Less than five seconds – that’s how long you need to wait to get your Linux kernel up and running. But it’s hardly an idle time for Linux – the system has to process configuration, perform architecture-specific setups and initialize many subsystems.

One of such subsystems is memory allocation. In order to prepare it, the kernel needs to have an allocated chunk of memory. But how can we manage memory if we have no memory allocator? We have a chicken and egg situation, but there’s a solution – use a structure that is initialized at build time called memblock. It’s a specialized mechanism that allows Linux to manage memory regions during the early boot phase, before the usual memory allocators are initialized in mm_init().

There are many features offered by memblock:

  • Registering physical memory regions
  • Marking memory blocks of specific size and alignment as reserved, free or “hidden”
  • Allocating a block of memory within the requested range and/or in specific NUMA node
  • Controlling allocation direction, memory range and the like
  • Checking the memory state, e.g., checking the size of reserved memory or if a particular address exists

Structures

The memory is modelled as a collection of blocks that are either free or allocated. They are stored in the main structure called memblock as two memblock_type members: memory and reserved. It is also possible to define a collection of memory regions that ignores all the flags and shows the whole available physical memory – physmem. This structure is initialized if CONFIG_HAVE_MEMBLOCK_PHYS_MAP flag is defined. It is a pretty small array – it can store only 4 entries. In addition to this, the memblock structure keeps information on the allocation direction bottom_up and physical address of the current memory allocation limit current_limit:

the main memblock structure diagram

In the memblock world, chunks of memory visible to the kernel are called regions. A collection of memblock_regions is wrapped by the memblock_type structure. regions is a static array that can store 128 entries that can be resized if needed. Other information available in this structure is the combined size of the regions total_size, symbolic name set during initialization name and the number of memory blocks it currently stores cnt:

memblock type structure diagram

The already mentioned structure, memory_region, is another wrapper that has all the information about memory region – the base physical address base, size of the region size, region attributes flags and, if NUMA nodes are used, a node ID nid:

memblock region structure diagram

The region attributes are used to mark if a memory block should be treated in a particular way or not.
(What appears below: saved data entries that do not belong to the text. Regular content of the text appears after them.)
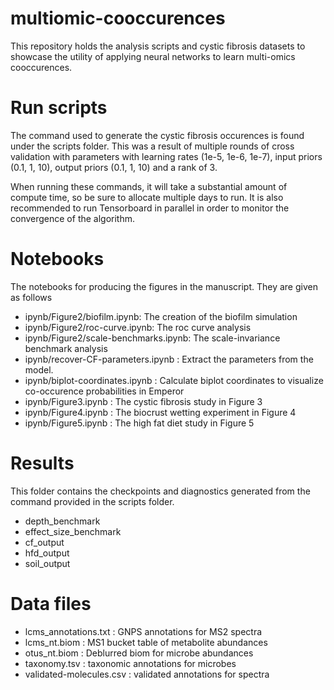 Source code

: # multiomic-cooccurences

This repository holds the analysis scripts and cystic fibrosis datasets to showcase the utility of applying neural networks to learn multi-omics cooccurences.

# Run scripts



The command used to generate the cystic fibrosis occurences is found under the scripts folder. This was a result of multiple rounds of cross validation with parameters with learning rates (1e-5, 1e-6, 1e-7), input priors (0.1, 1, 10),  output priors (0.1, 1, 10) and a rank of 3.

When running these commands, it will take a substantial amount of compute time, so be sure to allocate multiple days to run.
It is also recommended to run Tensorboard in parallel in order to monitor the convergence of the algorithm.

# Notebooks
The notebooks for producing the figures in the manuscript.  They are given as follows
 - ipynb/Figure2/biofilm.ipynb: The creation of the biofilm simulation
 - ipynb/Figure2/roc-curve.ipynb: The roc curve analysis
 - ipynb/Figure2/scale-benchmarks.ipynb: The scale-invariance benchmark analysis
 - ipynb/recover-CF-parameters.ipynb : Extract the parameters from the model.
 - ipynb/biplot-coordinates.ipynb : Calculate biplot coordinates to visualize co-occurence probabilities in Emperor
 - ipynb/Figure3.ipynb : The cystic fibrosis study in Figure 3
 - ipynb/Figure4.ipynb : The biocrust wetting experiment in Figure 4
 - ipynb/Figure5.ipynb : The high fat diet study in Figure 5

# Results
This folder contains the checkpoints and diagnostics generated from the command provided in the scripts folder.

 - depth_benchmark
 - effect_size_benchmark
 - cf_output
 - hfd_output
 - soil_output

# Data files
 - lcms_annotations.txt : GNPS annotations for MS2 spectra
 - lcms_nt.biom : MS1 bucket table of metabolite abundances
 - otus_nt.biom : Deblurred biom for microbe abundances
 - taxonomy.tsv : taxonomic annotations for microbes
 - validated-molecules.csv : validated annotations for spectra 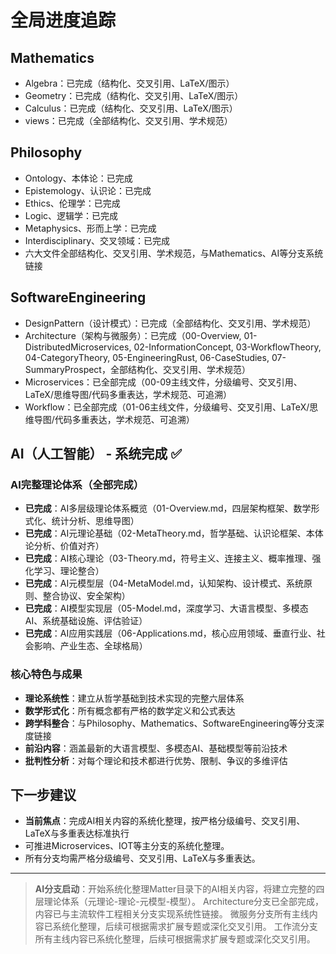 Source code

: # 全局进度追踪

## Mathematics

- Algebra：已完成（结构化、交叉引用、LaTeX/图示）
- Geometry：已完成（结构化、交叉引用、LaTeX/图示）
- Calculus：已完成（结构化、交叉引用、LaTeX/图示）
- views：已完成（全部结构化、交叉引用、学术规范）

## Philosophy

- Ontology、本体论：已完成
- Epistemology、认识论：已完成
- Ethics、伦理学：已完成
- Logic、逻辑学：已完成
- Metaphysics、形而上学：已完成
- Interdisciplinary、交叉领域：已完成
- 六大文件全部结构化、交叉引用、学术规范，与Mathematics、AI等分支系统链接

## SoftwareEngineering

- DesignPattern（设计模式）：已完成（全部结构化、交叉引用、学术规范）
- Architecture（架构与微服务）：已完成（00-Overview, 01-DistributedMicroservices, 02-InformationConcept, 03-WorkflowTheory, 04-CategoryTheory, 05-EngineeringRust, 06-CaseStudies, 07-SummaryProspect，全部结构化、交叉引用、学术规范）
- Microservices：已全部完成（00-09主线文件，分级编号、交叉引用、LaTeX/思维导图/代码多重表达，学术规范、可追溯）
- Workflow：已全部完成（01-06主线文件，分级编号、交叉引用、LaTeX/思维导图/代码多重表达，学术规范、可追溯）

## AI（人工智能） - 系统完成 ✅

### AI完整理论体系（全部完成）

- **已完成**：AI多层级理论体系概览（01-Overview.md，四层架构框架、数学形式化、统计分析、思维导图）
- **已完成**：AI元理论基础（02-MetaTheory.md，哲学基础、认识论框架、本体论分析、价值对齐）
- **已完成**：AI核心理论（03-Theory.md，符号主义、连接主义、概率推理、强化学习、理论整合）
- **已完成**：AI元模型层（04-MetaModel.md，认知架构、设计模式、系统原则、整合协议、安全架构）
- **已完成**：AI模型实现层（05-Model.md，深度学习、大语言模型、多模态AI、系统基础设施、评估验证）
- **已完成**：AI应用实践层（06-Applications.md，核心应用领域、垂直行业、社会影响、产业生态、全球格局）

### 核心特色与成果

- **理论系统性**：建立从哲学基础到技术实现的完整六层体系
- **数学形式化**：所有概念都有严格的数学定义和公式表达
- **跨学科整合**：与Philosophy、Mathematics、SoftwareEngineering等分支深度链接
- **前沿内容**：涵盖最新的大语言模型、多模态AI、基础模型等前沿技术
- **批判性分析**：对每个理论和技术都进行优势、限制、争议的多维评估

## 下一步建议

- **当前焦点**：完成AI相关内容的系统化整理，按严格分级编号、交叉引用、LaTeX与多重表达标准执行
- 可推进Microservices、IOT等主分支的系统化整理。
- 所有分支均需严格分级编号、交叉引用、LaTeX与多重表达。

---

> **AI分支启动**：开始系统化整理Matter目录下的AI相关内容，将建立完整的四层理论体系（元理论-理论-元模型-模型）。
> Architecture分支已全部完成，内容已与主流软件工程相关分支实现系统性链接。
> 微服务分支所有主线内容已系统化整理，后续可根据需求扩展专题或深化交叉引用。
> 工作流分支所有主线内容已系统化整理，后续可根据需求扩展专题或深化交叉引用。
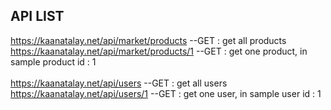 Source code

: ## API LIST

https://kaanatalay.net/api/market/products --GET : get all products<br>
https://kaanatalay.net/api/market/products/1 --GET : get one product, in sample product id : 1<br>
<br>
https://kaanatalay.net/api/users --GET : get all users<br>
https://kaanatalay.net/api/users/1 --GET : get one user, in sample user id : 1<br>
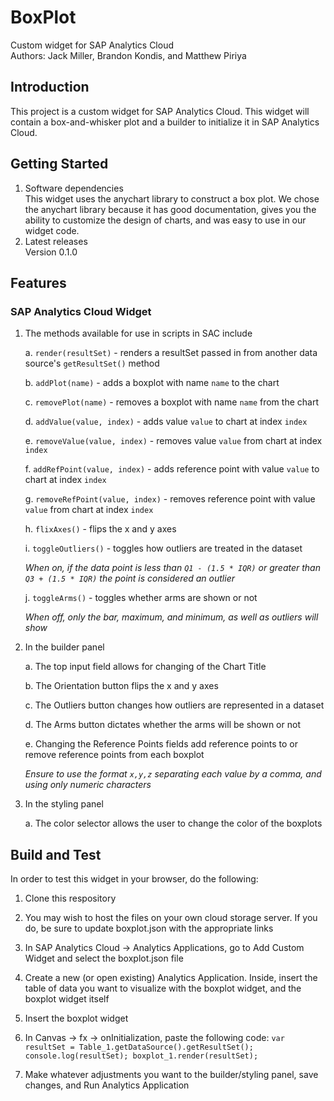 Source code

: # BoxPlot
Custom widget for SAP Analytics Cloud                                         
Authors: Jack Miller, Brandon Kondis, and Matthew Piriya

## Introduction 
This project is a custom widget for SAP Analytics Cloud. This widget will contain a box-and-whisker plot and a builder to initialize it in SAP Analytics Cloud.

## Getting Started
1.	Software dependencies   
    This widget uses the anychart library to construct a box plot. We chose the anychart library because it has good documentation, gives you the ability to customize the design of charts, and was easy to use in our widget code.
2.	Latest releases   
    Version 0.1.0

## Features
### SAP Analytics Cloud Widget
1. The methods available for use in scripts in SAC include

    a. `render(resultSet)` - renders a resultSet passed in from another data source's `getResultSet()` method

    b. `addPlot(name)` - adds a boxplot with name `name` to the chart

    c. `removePlot(name)` - removes a boxplot with name `name` from the chart

    d. `addValue(value, index)` - adds value `value` to chart at index `index`

    e. `removeValue(value, index)` - removes value `value` from chart at index `index`

    f. `addRefPoint(value, index)` - adds reference point with value `value` to chart at index `index`

    g. `removeRefPoint(value, index)` - removes reference point with value `value` from chart at index `index`

    h. `flixAxes()` - flips the x and y axes

    i. `toggleOutliers()` - toggles how outliers are treated in the dataset
    
    *When on, if the data point is less than `Q1 - (1.5 * IQR)` or greater than `Q3 + (1.5 * IQR)` the point is considered an outlier*

    j. `toggleArms()` - toggles whether arms are shown or not

    *When off, only the bar, maximum, and minimum, as well as outliers will show*

2. In the builder panel

    a. The top input field allows for changing of the Chart Title

    b. The Orientation button flips the x and y axes

    c. The Outliers button changes how outliers are represented in a dataset

    d. The Arms button dictates whether the arms will be shown or not

    e. Changing the Reference Points fields add reference points to or remove reference points from each boxplot 
    
    *Ensure to use the format `x,y,z` separating each value by a comma, and using only numeric characters*

3. In the styling panel

    a. The color selector allows the user to change the color of the boxplots

## Build and Test
In order to test this widget in your browser, do the following:

1. Clone this respository

2. You may wish to host the files on your own cloud storage server. If you do, be sure to update boxplot.json with the appropriate links

3. In SAP Analytics Cloud -> Analytics Applications, go to Add Custom Widget and select the boxplot.json file

4. Create a new (or open existing) Analytics Application. Inside, insert the table of data you want to visualize with the boxplot widget, and the boxplot widget itself

5. Insert the boxplot widget

6. In Canvas -> fx -> onInitialization, paste the following code:
        `var resultSet = Table_1.getDataSource().getResultSet();
        console.log(resultSet);
        boxplot_1.render(resultSet);`
        
7. Make whatever adjustments you want to the builder/styling panel, save changes, and Run Analytics Application
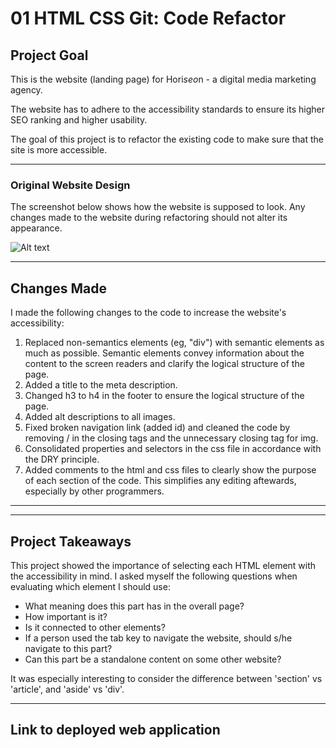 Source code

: # 01 HTML CSS Git: Code Refactor

## Project Goal

This is the website (landing page) for Hori*seo*n - a digital media marketing agency. 

The website has to adhere to the accessibility standards to ensure its higher SEO ranking and higher usability. 

The goal of this project is to refactor the existing code to make sure that the site is more accessible.

----
### Original Website Design

The screenshot below shows how the website is supposed to look. Any changes made to the website during refactoring should not alter its appearance. 

![Alt text](../assignment1/Assets/01-html-css-git-challenge-demo.png)

----

## Changes Made

I made the following changes to the code to increase the website's accessibility:
1. Replaced non-semantics elements (eg, "div") with semantic elements as much as possible. Semantic elements convey information about the content to the screen readers and clarify the logical structure of the page. 
2. Added a title to the meta description.
3. Changed h3 to h4 in the footer to ensure the logical structure of the page.
4. Added alt descriptions to all images.
5. Fixed broken navigation link (added id) and cleaned the code by removing / in the closing tags and the unnecessary closing tag for img.
6. Consolidated properties and selectors in the css file in accordance with the DRY principle. 
7. Added comments to the html and css files to clearly show the purpose of each section of the code. This simplifies any editing aftewards, especially by other programmers.
   

-----
-----

## Project Takeaways

This project showed the importance of selecting each HTML element with the accessibility in mind. I asked myself the following questions when evaluating which element I should use: 
* What meaning does this part has in the overall page?
* How important is it? 
* Is it connected to other elements?
* If a person used the tab key to navigate the website, should s/he navigate to this part?
* Can this part be a standalone content on some other website?

It was especially interesting to consider the difference between 'section' vs 'article', and 'aside' vs 'div'.

----
 ## Link to deployed web application

  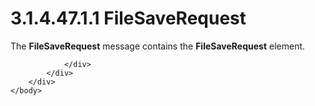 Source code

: <html dir="LTR" xmlns:mshelp="http://msdn.microsoft.com/mshelp" xmlns:ddue="http://ddue.schemas.microsoft.com/authoring/2003/5" xmlns:xlink="http://www.w3.org/1999/xlink" xmlns:tool="http://www.microsoft.com/tooltip">
    <head>
        <meta http-equiv="Content-Type" content="text/html; CHARSET=utf-8"></meta>
        <meta name="save" content="history"></meta>
        <title>3.1.4.47.1.1 FileSaveRequest</title>
        <xml>
            <mshelp:toctitle title="3.1.4.47.1.1 FileSaveRequest"></mshelp:toctitle>
            <mshelp:rltitle title="[MS-SSMDSWS-15]: FileSaveRequest"></mshelp:rltitle>
            <mshelp:keyword index="A" term="18e3ae97-e4fc-4d18-ac88-5511b8a82965"></mshelp:keyword>
            <mshelp:attr name="DCSext.ContentType" value="open specification"></mshelp:attr>
            <mshelp:attr name="AssetID" value="18e3ae97-e4fc-4d18-ac88-5511b8a82965"></mshelp:attr>
            <mshelp:attr name="TopicType" value="kbRef"></mshelp:attr>
            <mshelp:attr name="DCSext.Title" value="[MS-SSMDSWS-15]: FileSaveRequest" />
        </xml>
    </head>
    <body>
        <div id="header">
            <h1 class="heading">3.1.4.47.1.1 FileSaveRequest</h1>
        </div>
        <div id="mainSection">
            <div id="mainBody">
                <div id="allHistory" class="saveHistory"></div>
                <div id="sectionSection0" class="section" name="collapseableSection">
                    

<p>The <b>FileSaveRequest</b> message contains the <b>FileSaveRequest</b>
element.</p>


                </div>
            </div>
        </div>
    </body>
</html> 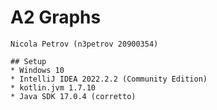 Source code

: # A2 Graphs
    Nicola Petrov (n3petrov 20900354)
 
    ## Setup
    * Windows 10
    * IntelliJ IDEA 2022.2.2 (Community Edition)
    * kotlin.jvm 1.7.10
    * Java SDK 17.0.4 (corretto) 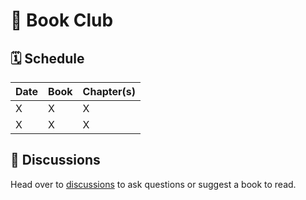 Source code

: # 📖 Book Club

## 🗓 Schedule

| Date   | Book   | Chapter(s)  | 
|--------|--------|-------------|
| X      | X      | X           |
| X      | X      | X           |

## 💬 Discussions

Head over to [discussions](https://github.com/jsstrn/book-club/discussions) to ask questions or suggest a book to read. 
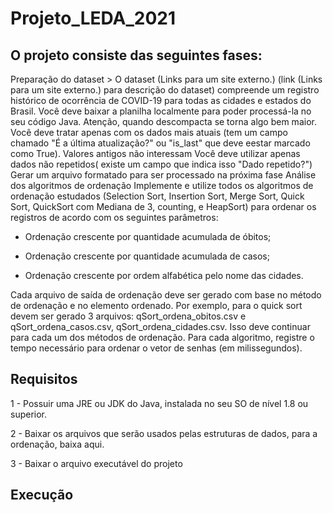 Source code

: # Projeto_LEDA_2021

## O projeto consiste das seguintes fases:

  Preparação do dataset > O dataset (Links para um site externo.) (link (Links para um site externo.) para descrição do dataset) compreende um registro histórico de ocorrência de COVID-19 para todas as cidades e estados do Brasil.
  Você deve baixar a planilha localmente para poder processá-la no seu código Java. Atenção, quando descompacta se torna algo bem maior.
  Você deve tratar apenas com os dados mais atuais (tem um campo chamado "É a última atualização?" ou "is_last" que deve eestar marcado como True). Valores antigos não interessam
  Você deve utilizar apenas dados não repetidos( existe um campo que indica isso "Dado repetido?")
  Gerar um arquivo formatado para ser processado na próxima fase
  Análise dos algoritmos de ordenação
  Implemente e utilize todos os algoritmos de ordenação estudados (Selection Sort, Insertion Sort, Merge Sort, Quick Sort, QuickSort com Mediana de 3, counting, e HeapSort) para ordenar os registros de acordo com os seguintes parâmetros:
  
  - Ordenação crescente por quantidade acumulada de óbitos;
  
  - Ordenação crescente por quantidade acumulada de casos;
  
  - Ordenação crescente por ordem alfabética pelo nome das cidades.
  
  Cada arquivo de saída de ordenação deve ser gerado com base no método de ordenação e no elemento ordenado. Por exemplo, para o quick sort devem ser gerado 3 arquivos: qSort_ordena_obitos.csv e qSort_ordena_casos.csv, qSort_ordena_cidades.csv. Isso deve continuar para cada um dos métodos de ordenação.
Para cada algoritmo, registre o tempo necessário para ordenar o vetor de senhas (em milissegundos).

## Requisitos
  1 - Possuir uma JRE ou JDK do Java, instalada no seu SO de nível 1.8 ou superior.

  2 - Baixar os arquivos que serão usados pelas estruturas de dados, para a ordenação, baixa aqui.

  3 - Baixar o arquivo executável do projeto
  
## Execução
  



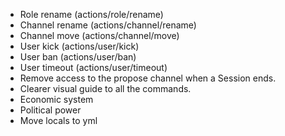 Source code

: - Role rename (actions/role/rename)
- Channel rename (actions/channel/rename)
- Channel move (actions/channel/move)
- User kick (actions/user/kick)
- User ban (actions/user/ban)
- User timeout (actions/user/timeout)
- Remove access to the propose channel when a Session ends.
- Clearer visual guide to all the commands.
- Economic system
- Political power
- Move locals to yml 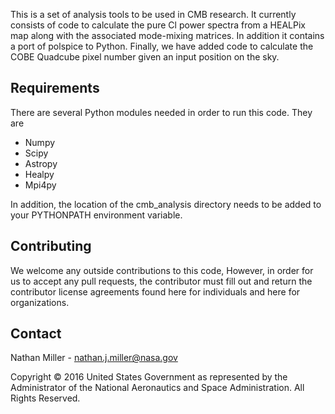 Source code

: This is a set of analysis tools to be used in CMB research. It currently consists of code to calculate the pure Cl power spectra from a HEALPix map along with the associated mode-mixing matrices. In addition it contains a port of polspice to Python. Finally, we have added code to calculate the COBE Quadcube pixel number given an input position on the sky.

## Requirements ##

There are several Python modules needed in order to run this code. They are

* Numpy
* Scipy
* Astropy
* Healpy
* Mpi4py

In addition, the location of the cmb_analysis directory needs to be added to your PYTHONPATH environment variable.

## Contributing ##

We welcome any outside contributions to this code, However, in order for us to accept any pull requests, the contributor must fill out and return the contributor license agreements found here for individuals and here for organizations.

## Contact ##

Nathan Miller - nathan.j.miller@nasa.gov

Copyright © 2016 United States Government as represented by the Administrator of the National Aeronautics and Space Administration. All Rights Reserved.
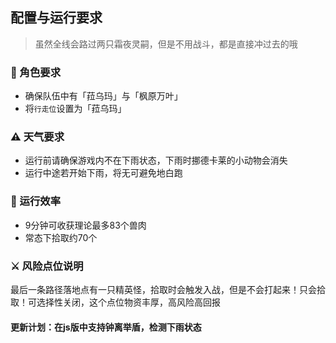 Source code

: ## 配置与运行要求

> 虽然全线会路过两只霜夜灵嗣，但是不用战斗，都是直接冲过去的哦

### 🎯 角色要求
- 确保队伍中有「菈乌玛」与「枫原万叶」
- 将`行走位`设置为「菈乌玛」

### ⚠️ 天气要求
- 运行前请确保游戏内不在下雨状态，下雨时挪德卡莱的小动物会消失
- 运行中途若开始下雨，将无可避免地白跑

### 🚀 运行效率
- 9分钟可收获理论最多83个兽肉
- 常态下拾取约70个

### ⚔️ 风险点位说明
最后一条路径落地点有一只精英怪，拾取时会触发入战，但是不会打起来！只会拾取！可选择性关闭，这个点位物资丰厚，高风险高回报


#### 更新计划：在js版中支持钟离举盾，检测下雨状态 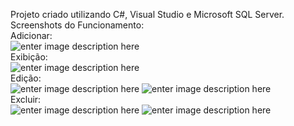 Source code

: Projeto criado utilizando C#, Visual Studio e Microsoft SQL Server.   
Screenshots do Funcionamento:    
Adicionar:   
![enter image description here](https://i.imgur.com/9UhngQ2.png)    
Exibição:    
![enter image description here](https://i.imgur.com/FDmrsU0.png)    
Edição:   
![enter image description here](https://i.imgur.com/uzf8pvK.png)
![enter image description here](https://i.imgur.com/jRuhrsO.png)   
Excluir:   
![enter image description here](https://i.imgur.com/JAene2V.png)
![enter image description here](https://i.imgur.com/hcUjnd0.png)
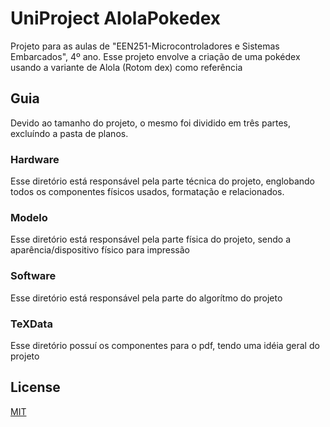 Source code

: # UniProject AlolaPokedex

Projeto para as aulas de "EEN251-Microcontroladores e Sistemas Embarcados", 4º ano. Esse projeto envolve a criação de uma pokédex usando a variante de Alola (Rotom dex) como referência

## Guia

Devido ao tamanho do projeto, o mesmo foi dividido em três partes, excluíndo a pasta de planos.

### Hardware

Esse diretório está responsável pela parte técnica do projeto, englobando todos os componentes físicos usados, formatação e relacionados.

### Modelo

Esse diretório está responsável pela parte física do projeto, sendo a aparência/dispositivo físico para impressão

### Software

Esse diretório está responsável pela parte do algorítmo do projeto

### TeXData

Esse diretório possuí os componentes para o pdf, tendo uma idéia geral do projeto


## License
[MIT](https://choosealicense.com/licenses/mit/)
The available flags are:

  • MEMBLOCK_NONE – “normal” memory region
  • MEMBLOCK_HOTPLUGhotpluggable memory region
  • MEMBLOCK_MIRRORmirrored memory region
  • MEMBLOCK_NOMAP – treat this memory region as it’s reserved, don’t add it to the mapping of the physical memory

So, the general memblock structure can be visualized like this:

diagram showing how all structures are embedded in themselves

Initialization

Memblock is initialized at the build time as a memblock global variable with the following values:

struct memblock memblock __initdata_memblock = {
    .memory.regions     = memblock_memory_init_regions,
    .memory.cnt         = 1,    /* empty dummy entry */
    .memory.max         = INIT_MEMBLOCK_REGIONS,
    .memory.name        = "memory",

    .reserved.regions    = memblock_reserved_init_regions,
    .reserved.cnt        = 1,    /* empty dummy entry */
    .reserved.max        = INIT_MEMBLOCK_RESERVED_REGIONS,
    .reserved.name       = "reserved",

    .bottom_up        = false,
    .current_limit    = MEMBLOCK_ALLOC_ANYWHERE,
};

__initdata_memblock is a macro that, depending on CONFIG_ARCH_KEEP_MEMBLOCK and CONFIG_MEMORY_HOTPLUG flags, embeds (or not [1]) the memblock structure in an appropriate data section. As a statically initialized structure, memblock is available since the very beginning, together with the region arrays, which are initialized as following:

static struct memblock_region memblock_memory_init_regions[INIT_MEMBLOCK_REGIONS] __initdata_memblock;
static struct memblock_region memblock_reserved_init_regions[INIT_MEMBLOCK_RESERVED_REGIONS] __initdata_memblock;

The number of available and reserved regions is defined by these macros:

#define INIT_MEMBLOCK_REGIONS            128
#define INIT_PHYSMEM_REGIONS             4

#ifndef INIT_MEMBLOCK_RESERVED_REGIONS
#define INIT_MEMBLOCK_RESERVED_REGIONS        INIT_MEMBLOCK_REGIONS
#endif

If we were to take a look at the disassembled Linux image vmlinuz that discards memblock after boot time and has memory hotplugging enabled, we can see an initialized memblock structure in .meminit.data section:

view of the disassembled vmlinuz with a memblock structure

Features

Let’s say you’ve taken a heroic effort to add Linux support for a new architecture, and now you need to implement your own version of setup_arch(). There are many, many things you need to take care of, one of them being memory initialization. You might want to hide some areas of the memory that contain kernel, boot parameters or RAM disk image. Or maybe you wish to allocate some memory for logging purposes.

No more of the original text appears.